## Exercise
Using the data below, gather each line that includes the word "LagrZQY".

◆ ◆ ◆ ◆ ◆

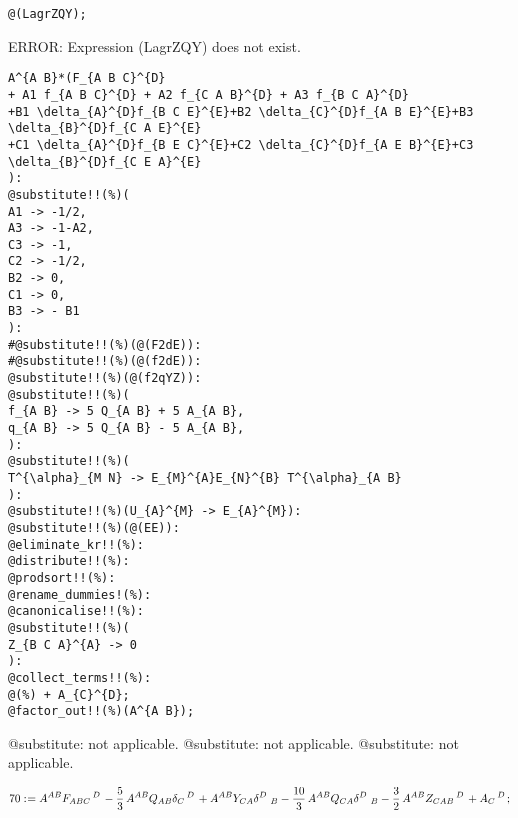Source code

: \documentclass[11pt]{article}
\def\specialcolon{\mathrel{\mathop{:}}\hspace{-.5em}}
\begin{document}
{\color[named]{Blue}\begin{verbatim}
@(LagrZQY);
\end{verbatim}}
{\color[named]{Red}%
ERROR: Expression (LagrZQY) does not exist.%
} %
{\color[named]{Blue}\begin{verbatim}
A^{A B}*(F_{A B C}^{D} 
+ A1 f_{A B C}^{D} + A2 f_{C A B}^{D} + A3 f_{B C A}^{D}
+B1 \delta_{A}^{D}f_{B C E}^{E}+B2 \delta_{C}^{D}f_{A B E}^{E}+B3 \delta_{B}^{D}f_{C A E}^{E}
+C1 \delta_{A}^{D}f_{B E C}^{E}+C2 \delta_{C}^{D}f_{A E B}^{E}+C3 \delta_{B}^{D}f_{C E A}^{E}
):
@substitute!!(%)(
A1 -> -1/2,
A3 -> -1-A2,
C3 -> -1,
C2 -> -1/2,
B2 -> 0,
C1 -> 0,
B3 -> - B1
):
#@substitute!!(%)(@(F2dE)):
#@substitute!!(%)(@(f2dE)):
@substitute!!(%)(@(f2qYZ)):
@substitute!!(%)(
f_{A B} -> 5 Q_{A B} + 5 A_{A B},
q_{A B} -> 5 Q_{A B} - 5 A_{A B},
):
@substitute!!(%)(
T^{\alpha}_{M N} -> E_{M}^{A}E_{N}^{B} T^{\alpha}_{A B}
):
@substitute!!(%)(U_{A}^{M} -> E_{A}^{M}):
@substitute!!(%)(@(EE)):
@eliminate_kr!!(%):
@distribute!!(%):
@prodsort!!(%):
@rename_dummies!(%):
@canonicalise!!(%):
@substitute!!(%)(
Z_{B C A}^{A} -> 0
):
@collect_terms!!(%):
@(%) + A_{C}^{D};
@factor_out!!(%)(A^{A B});
\end{verbatim}}
@substitute: not applicable.
@substitute: not applicable.
@substitute: not applicable.

\begin{dmath*}[compact, spread=2pt]
70\specialcolon{}= {A}^{A B} {F}_{A B C}\,^{D\, } - \frac{5}{3}\, {A}^{A B} {Q}_{A B} {\delta}_{C}\,^{D\, } + {A}^{A B} {Y}_{C A} {\delta}^{D\, }\,_{B} - \frac{10}{3}\, {A}^{A B} {Q}_{C A} {\delta}^{D\, }\,_{B} - \frac{3}{2}\, {A}^{A B} {Z}_{C A B}\,^{D\, } + {A}_{C}\,^{D\, };
\end{dmath*}
\end{document}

◆ ◆ ◆ ◆ ◆

## Response
@(LagrZQY);
ERROR: Expression (LagrZQY) does not exist.%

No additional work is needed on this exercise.